** ASSIGNMENT **
The response should be the data again, identical in every line.

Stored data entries
===

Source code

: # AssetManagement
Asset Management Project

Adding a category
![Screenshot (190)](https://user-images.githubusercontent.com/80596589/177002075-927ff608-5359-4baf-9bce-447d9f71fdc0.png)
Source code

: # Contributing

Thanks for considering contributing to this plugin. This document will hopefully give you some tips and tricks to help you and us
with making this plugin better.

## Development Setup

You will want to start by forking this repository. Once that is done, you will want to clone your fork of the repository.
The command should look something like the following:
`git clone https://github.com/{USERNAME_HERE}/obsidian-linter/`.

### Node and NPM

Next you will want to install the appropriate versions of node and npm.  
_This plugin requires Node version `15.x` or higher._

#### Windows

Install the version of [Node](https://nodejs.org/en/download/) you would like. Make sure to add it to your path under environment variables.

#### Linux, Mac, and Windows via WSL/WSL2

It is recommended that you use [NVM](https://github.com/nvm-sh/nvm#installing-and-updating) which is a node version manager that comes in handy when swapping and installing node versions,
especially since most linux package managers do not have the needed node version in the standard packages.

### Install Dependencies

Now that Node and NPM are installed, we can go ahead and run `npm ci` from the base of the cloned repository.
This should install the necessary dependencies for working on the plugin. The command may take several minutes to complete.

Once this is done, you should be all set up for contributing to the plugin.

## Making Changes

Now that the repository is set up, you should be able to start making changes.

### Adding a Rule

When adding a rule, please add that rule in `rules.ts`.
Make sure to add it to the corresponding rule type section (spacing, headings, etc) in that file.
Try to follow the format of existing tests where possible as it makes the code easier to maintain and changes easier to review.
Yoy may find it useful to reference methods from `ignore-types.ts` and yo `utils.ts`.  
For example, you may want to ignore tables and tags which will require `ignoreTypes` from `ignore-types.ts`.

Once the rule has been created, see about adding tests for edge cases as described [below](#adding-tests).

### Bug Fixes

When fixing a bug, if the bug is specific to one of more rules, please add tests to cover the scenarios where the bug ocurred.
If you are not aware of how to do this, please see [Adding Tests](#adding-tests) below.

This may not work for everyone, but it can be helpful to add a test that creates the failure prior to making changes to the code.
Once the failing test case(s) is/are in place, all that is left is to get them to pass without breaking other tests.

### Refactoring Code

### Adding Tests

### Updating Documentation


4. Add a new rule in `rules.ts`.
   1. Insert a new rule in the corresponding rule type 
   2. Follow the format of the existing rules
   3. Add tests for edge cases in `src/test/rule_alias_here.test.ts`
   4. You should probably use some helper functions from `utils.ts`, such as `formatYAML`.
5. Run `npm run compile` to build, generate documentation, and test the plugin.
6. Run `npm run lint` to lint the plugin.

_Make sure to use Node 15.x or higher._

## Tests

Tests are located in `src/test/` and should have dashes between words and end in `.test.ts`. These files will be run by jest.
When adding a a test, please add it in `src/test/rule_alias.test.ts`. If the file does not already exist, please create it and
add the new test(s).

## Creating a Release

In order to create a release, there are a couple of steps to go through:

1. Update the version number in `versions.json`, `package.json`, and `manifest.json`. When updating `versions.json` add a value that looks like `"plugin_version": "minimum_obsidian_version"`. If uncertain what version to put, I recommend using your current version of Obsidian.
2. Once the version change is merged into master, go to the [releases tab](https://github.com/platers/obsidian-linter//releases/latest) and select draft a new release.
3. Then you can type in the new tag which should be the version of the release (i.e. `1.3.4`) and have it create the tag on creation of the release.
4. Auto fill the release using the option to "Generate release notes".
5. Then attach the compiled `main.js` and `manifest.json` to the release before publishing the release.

===

** SOLVED EXERCISE **
Source code

: # AssetManagement
Asset Management Project

Adding a category
![Screenshot (190)](https://user-images.githubusercontent.com/80596589/177002075-927ff608-5359-4baf-9bce-447d9f71fdc0.png)
Source code

: # Contributing

Thanks for considering contributing to this plugin. This document will hopefully give you some tips and tricks to help you and us
with making this plugin better.

## Development Setup

You will want to start by forking this repository. Once that is done, you will want to clone your fork of the repository.
The command should look something like the following:
`git clone https://github.com/{USERNAME_HERE}/obsidian-linter/`.

### Node and NPM

Next you will want to install the appropriate versions of node and npm.  
_This plugin requires Node version `15.x` or higher._

#### Windows

Install the version of [Node](https://nodejs.org/en/download/) you would like. Make sure to add it to your path under environment variables.

#### Linux, Mac, and Windows via WSL/WSL2

It is recommended that you use [NVM](https://github.com/nvm-sh/nvm#installing-and-updating) which is a node version manager that comes in handy when swapping and installing node versions,
especially since most linux package managers do not have the needed node version in the standard packages.

### Install Dependencies

Now that Node and NPM are installed, we can go ahead and run `npm ci` from the base of the cloned repository.
This should install the necessary dependencies for working on the plugin. The command may take several minutes to complete.

Once this is done, you should be all set up for contributing to the plugin.

## Making Changes

Now that the repository is set up, you should be able to start making changes.

### Adding a Rule

When adding a rule, please add that rule in `rules.ts`.
Make sure to add it to the corresponding rule type section (spacing, headings, etc) in that file.
Try to follow the format of existing tests where possible as it makes the code easier to maintain and changes easier to review.
Yoy may find it useful to reference methods from `ignore-types.ts` and yo `utils.ts`.  
For example, you may want to ignore tables and tags which will require `ignoreTypes` from `ignore-types.ts`.

Once the rule has been created, see about adding tests for edge cases as described [below](#adding-tests).

### Bug Fixes

When fixing a bug, if the bug is specific to one of more rules, please add tests to cover the scenarios where the bug ocurred.
If you are not aware of how to do this, please see [Adding Tests](#adding-tests) below.

This may not work for everyone, but it can be helpful to add a test that creates the failure prior to making changes to the code.
Once the failing test case(s) is/are in place, all that is left is to get them to pass without breaking other tests.

### Refactoring Code

### Adding Tests

### Updating Documentation


4. Add a new rule in `rules.ts`.
   1. Insert a new rule in the corresponding rule type 
   2. Follow the format of the existing rules
   3. Add tests for edge cases in `src/test/rule_alias_here.test.ts`
   4. You should probably use some helper functions from `utils.ts`, such as `formatYAML`.
5. Run `npm run compile` to build, generate documentation, and test the plugin.
6. Run `npm run lint` to lint the plugin.

_Make sure to use Node 15.x or higher._

## Tests

Tests are located in `src/test/` and should have dashes between words and end in `.test.ts`. These files will be run by jest.
When adding a a test, please add it in `src/test/rule_alias.test.ts`. If the file does not already exist, please create it and
add the new test(s).

## Creating a Release

In order to create a release, there are a couple of steps to go through:

1. Update the version number in `versions.json`, `package.json`, and `manifest.json`. When updating `versions.json` add a value that looks like `"plugin_version": "minimum_obsidian_version"`. If uncertain what version to put, I recommend using your current version of Obsidian.
2. Once the version change is merged into master, go to the [releases tab](https://github.com/platers/obsidian-linter//releases/latest) and select draft a new release.
3. Then you can type in the new tag which should be the version of the release (i.e. `1.3.4`) and have it create the tag on creation of the release.
4. Auto fill the release using the option to "Generate release notes".
5. Then attach the compiled `main.js` and `manifest.json` to the release before publishing the release.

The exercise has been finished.